TEMPO.CO, Jakarta - Meruaknya kabar novel Bumi Manusia akan difilmkan oleh Hanung Bramantyo rupanya mengusik beberapa pihak yang bisa dibilang ‘penggemar garis keras’ Bumi Manusia dan penulisnya, Pramudya Ananta Toer. Pro kontra hadir dalam hitungan menit tatkala kabar itu diwartakan ke publik.
Rencana mengangkat Bumi Manusia ke layar lebar sesungguhnya bukan hal baru. Dan nama Hanung Bramantyo bukanlah satu-satunya sutradara yang ingin mengangkat kisah Minke, Nyai Ontosoroh dalam medium film. Setidaknya hal ini sudah pernah terdengar sejak awal 2000-an. Masa di mana Pramudya Ananta Toer masih ada.

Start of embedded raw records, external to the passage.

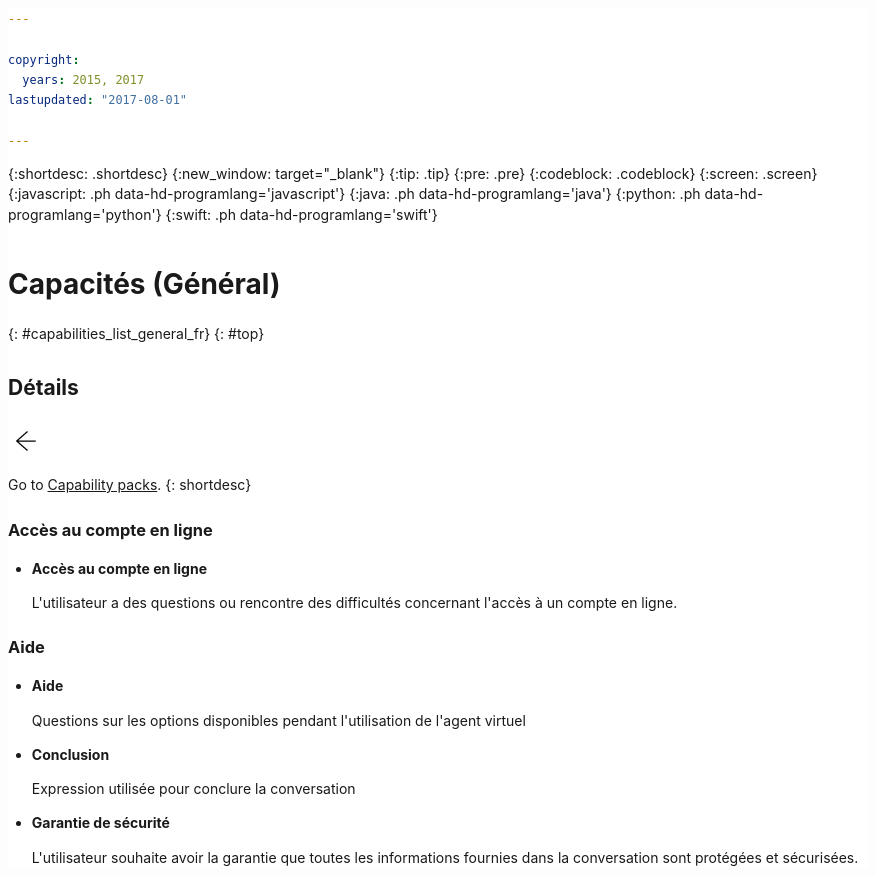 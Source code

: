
 ```yaml
---

copyright:
  years: 2015, 2017
lastupdated: "2017-08-01"

---
```


{:shortdesc: .shortdesc}
{:new_window: target="_blank"}
{:tip: .tip}
{:pre: .pre}
{:codeblock: .codeblock}
{:screen: .screen}
{:javascript: .ph data-hd-programlang='javascript'}
{:java: .ph data-hd-programlang='java'}
{:python: .ph data-hd-programlang='python'}
{:swift: .ph data-hd-programlang='swift'}

# Capacités (Général)
{: #capabilities_list_general_fr}
{: #top}

## Détails
[![Go back](images/back-arrow.png)](/docs/services/virtual-agent/intent_list.html?locale=fr)

Go to [Capability packs](/docs/services/virtual-agent/how-it-works.html#capability-packs?locale=en).
{: shortdesc}

### Accès au compte en ligne

- ****Accès au compte en ligne****

    L'utilisateur a des questions ou rencontre des difficultés concernant l'accès à un compte en ligne.

### Aide

- ****Aide****

    Questions sur les options disponibles pendant l'utilisation de l'agent virtuel

- ****Conclusion****

    Expression utilisée pour conclure la conversation

- ****Garantie de sécurité****

    L'utilisateur souhaite avoir la garantie que toutes les informations fournies dans la conversation sont protégées et sécurisées.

Sutradara Hanung Bramantyo saat dilokasi syuting pembuatan film yang berjudul Hijab dikawasan wisata Kotatua, 13 Oktober 2014. TEMPO/Nurdiansah
Setidaknya kabar baik itu sempat dicatat Tempo, pada 2 September 2004. Siang itu wajah Pram bercahaya. Di rumah lamanya di Utan Kayu, Jakarta Timur, Pram baru saja menandatangani kontrak dengan PT Elang Perkasa yang akan memfilmkan Bumi Manusia. ”Saya bangga karena ada orang Indonesia yang mau memfilmkan novel saya,” katanya.
Sebelum itu Pram sempat berat kalau melepas karyanya difilmkan pihak asing. Nama seperti Oliver Stone, sutradara film JFK, El Commandante, Platoon, Nixon, Wall Street, dan banyak lagi, sempat mengajukan diri untuk membeli hak memfilmkan Bumi Manusia sekitar US$ 1,5 juta (sekitar Rp 15 miliar). Hal tersebut dituturkan anak keempat Pramudya, Astuti Ananta Toer.
Pram menolak Oliver Stone dan para sineas asing untuk memfilmkan karyanya. Adalah Hatoek Soebroto (kini sudah almarhum) bos Elang Perkasa yang beruntung mengantongi hak itu. ”Sesuai kontrak dengan Pak Pram, saya memperoleh hak untuk membuat film dan sinetron novel Bumi Manusia selama lima tahun,” kata Hatoek, berdasarkan arsip Tempo.
Saat itu Hatoek enggan menyebut angka persisnya. Tapi ia mengaku mengeluarkan miliaran rupiah.
Sejak kontrak resmi diteken, Hatoek sudah tahu penggarapan film Bumi Manusia akan memakan biaya yang sangat besar. Ia pun lantas menggandeng bos Sinemart, Leo Sutanto. Awal 2006, proses produksi Bumi Manusia dimulai.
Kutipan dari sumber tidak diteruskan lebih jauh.